If there's a fault to be found, it's that Bank of America is currently valued at 1.8 times its tangible book value (TBV). Traditionally, a valuation of two times TBV is considered "fair" for banks, suggesting that Bank of America's near-term upside might be a bit limited. However, as net interest income expands, tax cuts work their magic, and management passes along ever-increasing shareholder returns via buybacks and dividends, Bank of America should have a decent shot to outperform over the long run.
Discover a better way to pay
Jordan Wathen (Discover Financial Services): I love the payments business, but what I love even more is when a payments network is married with the opportunity to deploy billions of dollars in loans at double-digit interest rates.
In an intensely competitive market for credit cards, Discover stands out. That's because it shies away from the "spend-centric" model that so many credit card companies aim for, instead turning its sights to middle class customers who will carry a balance from month to month, and thus pay interest on their balances.
As other issuers compete on rewards alone, Discover's value proposition isn't purely based on the economic value of every swipe. It offers U.S.-based customer service by phone 24/7, something most issuers offer on their top-tier cards only. And its free "cash over" service allows cardholders to get cash back at the point of sale with their credit card instead of making a separate trip to an ATM.

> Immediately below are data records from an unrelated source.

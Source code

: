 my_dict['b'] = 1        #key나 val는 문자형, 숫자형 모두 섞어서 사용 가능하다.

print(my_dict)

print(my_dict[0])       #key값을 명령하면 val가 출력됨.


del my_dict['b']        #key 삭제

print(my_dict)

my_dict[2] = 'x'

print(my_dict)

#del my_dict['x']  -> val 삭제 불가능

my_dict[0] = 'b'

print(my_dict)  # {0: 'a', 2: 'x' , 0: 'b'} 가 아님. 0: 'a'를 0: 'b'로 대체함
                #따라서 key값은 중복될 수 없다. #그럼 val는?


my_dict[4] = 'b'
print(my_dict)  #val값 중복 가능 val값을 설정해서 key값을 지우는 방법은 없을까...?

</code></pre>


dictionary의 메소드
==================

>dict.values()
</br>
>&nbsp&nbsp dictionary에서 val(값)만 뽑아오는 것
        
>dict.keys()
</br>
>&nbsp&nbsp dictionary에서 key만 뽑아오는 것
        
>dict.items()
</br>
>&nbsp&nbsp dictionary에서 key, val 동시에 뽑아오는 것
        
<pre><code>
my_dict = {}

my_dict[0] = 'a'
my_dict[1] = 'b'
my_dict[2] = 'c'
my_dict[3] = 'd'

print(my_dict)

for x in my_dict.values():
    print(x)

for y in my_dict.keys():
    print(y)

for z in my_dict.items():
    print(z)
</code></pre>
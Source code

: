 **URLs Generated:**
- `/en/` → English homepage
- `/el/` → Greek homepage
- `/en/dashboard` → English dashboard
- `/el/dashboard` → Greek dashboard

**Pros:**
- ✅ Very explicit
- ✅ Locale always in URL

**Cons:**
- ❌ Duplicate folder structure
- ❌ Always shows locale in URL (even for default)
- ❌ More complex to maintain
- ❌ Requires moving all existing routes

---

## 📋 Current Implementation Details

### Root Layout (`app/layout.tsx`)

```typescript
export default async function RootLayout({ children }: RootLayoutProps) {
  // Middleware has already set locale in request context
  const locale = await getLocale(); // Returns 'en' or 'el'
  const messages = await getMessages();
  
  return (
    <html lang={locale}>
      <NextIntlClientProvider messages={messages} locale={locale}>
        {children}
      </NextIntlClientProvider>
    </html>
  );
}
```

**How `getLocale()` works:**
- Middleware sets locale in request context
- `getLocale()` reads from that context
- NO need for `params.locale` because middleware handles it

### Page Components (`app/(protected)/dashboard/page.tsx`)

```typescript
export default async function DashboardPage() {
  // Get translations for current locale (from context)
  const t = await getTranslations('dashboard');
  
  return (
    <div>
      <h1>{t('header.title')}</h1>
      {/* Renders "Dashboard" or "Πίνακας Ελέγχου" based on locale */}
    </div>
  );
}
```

Discover trades at about 12 times earnings (roughly in line with its five-year average), a multiple that reflects the cyclical nature of the credit card industry. And while it's easy to believe earnings are closer to a peak than a trough given that credit card losses are starting to rise after years of low loss rates, I believe earnings can grow thanks to a favorable tax tailwind and Discover's growing base of low-cost deposits that should drive margin expansion over time.
It's hip to be Square
Dan Caplinger (Square): I'm a big believer in looking at companies that have more than one way to make money, and the risks involved with the cryptocurrency industry make it vital -- even for investors who are excited about the space -- to hedge their bets. Square is a good example of how you can get a measure of cryptocurrency exposure while still having opportunities for long-term success even if bitcoin and its peers turn out to be one of the biggest investment bubbles in history.
Square is best known for its relatively simple payments business, with a platform that allows even the smallest businesses to accept credit and debit cards and other forms of payment more easily and efficiently. Over time, the company has added increased functionality to its platform, including the ability to buy bitcoin using its Cash App peer-to-peer payments service. That immediately captured the attention of crypto-investors, but Square's long-term success stems from its ability to use the information it gathers on customer spending and find ways to monetize it more directly. By positioning itself as a holder of key information for its merchant-customers, Square could be a big winner even if bitcoin ends up going nowhere.